EXERCISE PROMPT
Figure out how many lines of the material below contain the word "region". Answer with the number only.

↓

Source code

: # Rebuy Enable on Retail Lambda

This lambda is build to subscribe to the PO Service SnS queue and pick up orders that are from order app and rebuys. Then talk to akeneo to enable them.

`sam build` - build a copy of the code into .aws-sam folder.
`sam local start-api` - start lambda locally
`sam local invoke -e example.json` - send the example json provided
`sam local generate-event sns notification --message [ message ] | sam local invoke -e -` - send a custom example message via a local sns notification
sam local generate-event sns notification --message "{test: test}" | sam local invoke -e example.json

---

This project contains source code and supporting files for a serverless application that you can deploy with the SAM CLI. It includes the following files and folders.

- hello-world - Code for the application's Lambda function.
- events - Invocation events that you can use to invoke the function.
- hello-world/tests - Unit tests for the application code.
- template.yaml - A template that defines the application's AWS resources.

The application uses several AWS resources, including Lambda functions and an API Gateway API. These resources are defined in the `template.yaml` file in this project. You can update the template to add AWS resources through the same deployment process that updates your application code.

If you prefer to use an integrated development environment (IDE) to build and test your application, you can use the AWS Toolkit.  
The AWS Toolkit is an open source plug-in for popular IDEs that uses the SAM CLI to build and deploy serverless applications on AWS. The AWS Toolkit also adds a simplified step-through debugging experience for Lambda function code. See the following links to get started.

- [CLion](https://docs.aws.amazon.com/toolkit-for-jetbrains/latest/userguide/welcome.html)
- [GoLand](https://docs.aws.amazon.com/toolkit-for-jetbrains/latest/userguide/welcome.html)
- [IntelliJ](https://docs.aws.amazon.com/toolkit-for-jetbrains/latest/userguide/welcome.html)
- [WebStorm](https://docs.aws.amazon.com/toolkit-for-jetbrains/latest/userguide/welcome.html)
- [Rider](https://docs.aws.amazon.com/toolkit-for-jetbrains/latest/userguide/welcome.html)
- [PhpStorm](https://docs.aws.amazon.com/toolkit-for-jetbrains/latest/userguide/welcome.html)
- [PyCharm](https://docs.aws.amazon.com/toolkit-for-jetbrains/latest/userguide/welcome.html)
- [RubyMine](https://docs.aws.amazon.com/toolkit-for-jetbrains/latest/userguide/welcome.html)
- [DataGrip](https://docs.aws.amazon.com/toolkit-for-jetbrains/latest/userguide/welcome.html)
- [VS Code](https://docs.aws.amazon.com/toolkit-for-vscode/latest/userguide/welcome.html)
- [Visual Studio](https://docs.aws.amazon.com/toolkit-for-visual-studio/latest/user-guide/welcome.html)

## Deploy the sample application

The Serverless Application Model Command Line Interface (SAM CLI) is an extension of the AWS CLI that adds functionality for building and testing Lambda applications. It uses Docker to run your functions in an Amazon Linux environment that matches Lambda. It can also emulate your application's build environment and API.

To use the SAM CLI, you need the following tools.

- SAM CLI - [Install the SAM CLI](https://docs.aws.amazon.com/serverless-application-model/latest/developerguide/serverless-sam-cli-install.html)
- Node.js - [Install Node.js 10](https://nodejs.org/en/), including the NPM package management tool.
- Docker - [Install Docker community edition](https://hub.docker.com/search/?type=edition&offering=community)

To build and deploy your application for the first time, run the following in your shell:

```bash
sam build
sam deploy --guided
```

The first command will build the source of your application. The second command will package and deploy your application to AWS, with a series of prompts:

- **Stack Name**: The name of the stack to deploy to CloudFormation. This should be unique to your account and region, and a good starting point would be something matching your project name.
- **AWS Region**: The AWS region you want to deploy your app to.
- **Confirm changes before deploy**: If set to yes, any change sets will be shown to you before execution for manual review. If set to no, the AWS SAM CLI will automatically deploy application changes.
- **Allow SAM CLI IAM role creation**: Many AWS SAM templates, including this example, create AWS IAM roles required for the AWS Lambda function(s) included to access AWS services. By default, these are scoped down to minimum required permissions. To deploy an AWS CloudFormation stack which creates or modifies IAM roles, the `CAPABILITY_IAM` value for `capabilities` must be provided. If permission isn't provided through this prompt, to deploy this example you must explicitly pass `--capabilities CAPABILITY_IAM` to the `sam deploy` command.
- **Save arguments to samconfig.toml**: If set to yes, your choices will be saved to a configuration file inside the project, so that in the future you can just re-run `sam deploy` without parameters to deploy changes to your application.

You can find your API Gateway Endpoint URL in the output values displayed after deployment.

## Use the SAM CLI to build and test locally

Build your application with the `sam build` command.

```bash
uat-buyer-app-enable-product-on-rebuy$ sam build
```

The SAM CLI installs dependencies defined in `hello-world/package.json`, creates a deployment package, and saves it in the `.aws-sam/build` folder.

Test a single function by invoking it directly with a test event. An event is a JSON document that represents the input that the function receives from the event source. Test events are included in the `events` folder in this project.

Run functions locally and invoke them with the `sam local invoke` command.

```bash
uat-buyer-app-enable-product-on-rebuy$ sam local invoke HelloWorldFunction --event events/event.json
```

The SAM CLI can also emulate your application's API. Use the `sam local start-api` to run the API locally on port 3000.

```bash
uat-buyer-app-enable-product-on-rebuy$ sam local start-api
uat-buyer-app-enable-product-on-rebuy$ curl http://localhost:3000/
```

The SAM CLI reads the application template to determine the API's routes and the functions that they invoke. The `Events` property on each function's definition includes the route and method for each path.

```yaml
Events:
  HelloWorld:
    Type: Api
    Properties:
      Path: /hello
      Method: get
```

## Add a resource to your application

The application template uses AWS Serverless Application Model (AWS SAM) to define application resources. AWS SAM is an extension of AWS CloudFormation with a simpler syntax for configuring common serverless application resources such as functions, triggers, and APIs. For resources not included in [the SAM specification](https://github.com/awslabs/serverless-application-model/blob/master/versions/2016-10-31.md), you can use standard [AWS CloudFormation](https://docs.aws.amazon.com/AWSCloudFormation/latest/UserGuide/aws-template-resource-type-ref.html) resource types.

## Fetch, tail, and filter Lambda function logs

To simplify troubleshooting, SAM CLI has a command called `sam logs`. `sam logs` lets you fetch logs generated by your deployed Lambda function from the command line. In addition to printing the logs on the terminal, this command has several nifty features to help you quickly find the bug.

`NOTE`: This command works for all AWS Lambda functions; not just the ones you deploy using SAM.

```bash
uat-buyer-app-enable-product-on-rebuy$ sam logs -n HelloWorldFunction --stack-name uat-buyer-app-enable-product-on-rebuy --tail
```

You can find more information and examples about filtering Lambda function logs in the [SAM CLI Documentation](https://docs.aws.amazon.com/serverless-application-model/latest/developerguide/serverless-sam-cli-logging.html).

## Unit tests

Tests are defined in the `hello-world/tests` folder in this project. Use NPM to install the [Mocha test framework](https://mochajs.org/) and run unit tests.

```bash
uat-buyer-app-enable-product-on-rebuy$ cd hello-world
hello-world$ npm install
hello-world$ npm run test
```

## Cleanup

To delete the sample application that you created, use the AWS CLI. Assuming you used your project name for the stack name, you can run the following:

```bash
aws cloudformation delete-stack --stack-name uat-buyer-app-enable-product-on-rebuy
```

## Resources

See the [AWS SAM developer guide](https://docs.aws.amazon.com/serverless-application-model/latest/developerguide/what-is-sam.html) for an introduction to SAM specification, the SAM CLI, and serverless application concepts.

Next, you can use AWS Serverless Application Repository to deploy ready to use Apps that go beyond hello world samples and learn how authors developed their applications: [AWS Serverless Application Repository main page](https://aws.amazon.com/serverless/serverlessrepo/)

↑

OUTPUT OF THE EXERCISE
2